Basis Functions as Pivots in Space of Users Preferences

  • Michal Kopecky
  • Marta Vomlelova
  • Peter Vojtas
Conference paper
Part of the Communications in Computer and Information Science book series (CCIS, volume 637)


Our starting motivation is a user visiting an e-shop. E-shops usually offer conjunction of sharp filter conditions and one attribute ordering of results. We use a top-k query system where results are ordered by a multi-criterial monotone combination of soft filter conditions.

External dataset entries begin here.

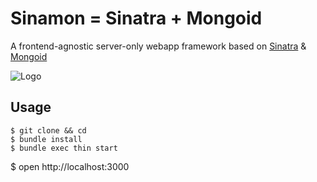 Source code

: Sinamon = Sinatra + Mongoid
=====
A frontend-agnostic server-only webapp framework based on
[Sinatra](http://www.sinatrarb.com/) &
[Mongoid](http://mongoid.org/en/mongoid/index.html)

![Logo](http://usefulpa.s3.amazonaws.com/images/2014/cinnamon_roll.png)

Usage
-----

	$ git clone && cd
	$ bundle install
	$ bundle exec thin start
  $ open http://localhost:3000


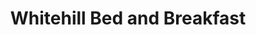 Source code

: ---
title: "Whitehill Bed and Breakfast"
address: "96, Gortgole Rd, Portglenone, Ballymena, Co. Antrim BT44 8AN"
tel: "028 2582 2124"
county: "Antrim"
category: "Bedandbreakfasts"
type: "Content"
lat: "54.886801"
lng: "-6.485801"
--- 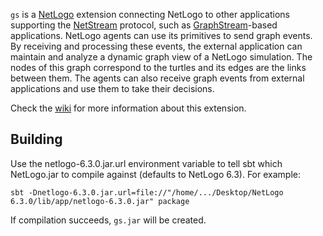 `gs` is a [NetLogo](http://ccl.northwestern.edu/netlogo/index.shtml) extension connecting NetLogo to other applications supporting the [NetStream](https://github.com/graphstream/gs-netstream) protocol, such as [GraphStream](http://graphstream-project.org/)-based applications. NetLogo agents can use its primitives to send graph events. By receiving and processing these events, the external application can maintain and analyze a dynamic graph view of a NetLogo simulation. The nodes of this graph correspond to the turtles and its edges are the links between them. The agents can also receive graph events from external applications and use them to take their decisions.

Check the [wiki](https://github.com/graphstream/gs-netlogo/wiki) for more information about this extension.

## Building

Use the netlogo-6.3.0.jar.url environment variable to tell sbt which NetLogo.jar to compile against (defaults to NetLogo 6.3). For example:

    sbt -Dnetlogo-6.3.0.jar.url=file://"/home/.../Desktop/NetLogo 6.3.0/lib/app/netlogo-6.3.0.jar" package

If compilation succeeds, `gs.jar` will be created.


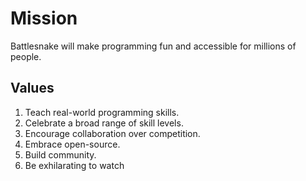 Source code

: Mission
===

Battlesnake will make programming fun and accessible for millions of people.

Values
---

1. Teach real-world programming skills.  
1. Celebrate a broad range of skill levels.  
1. Encourage collaboration over competition.
1. Embrace open-source. 
1. Build community.
1. Be exhilarating to watch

For prediction of users’ behavior, we introduce a class of basis functions with positive Linear combination of Triangular (soft) filters (LT). We prove that LT gives a unique representation of preferences. From database point of view LT act as a source for choosing pivots. From business perspective LT reflect aggregation of users’ (soft) ideal values (choice points).

Our experiments use artificial data and are organized along variants of user’s search habits, learning algorithms and evaluation measures. We argue that LT recommendations behave better with respect to order sensitive measures. This gives raise a problem of pivot based indexing with order sensitive metrics.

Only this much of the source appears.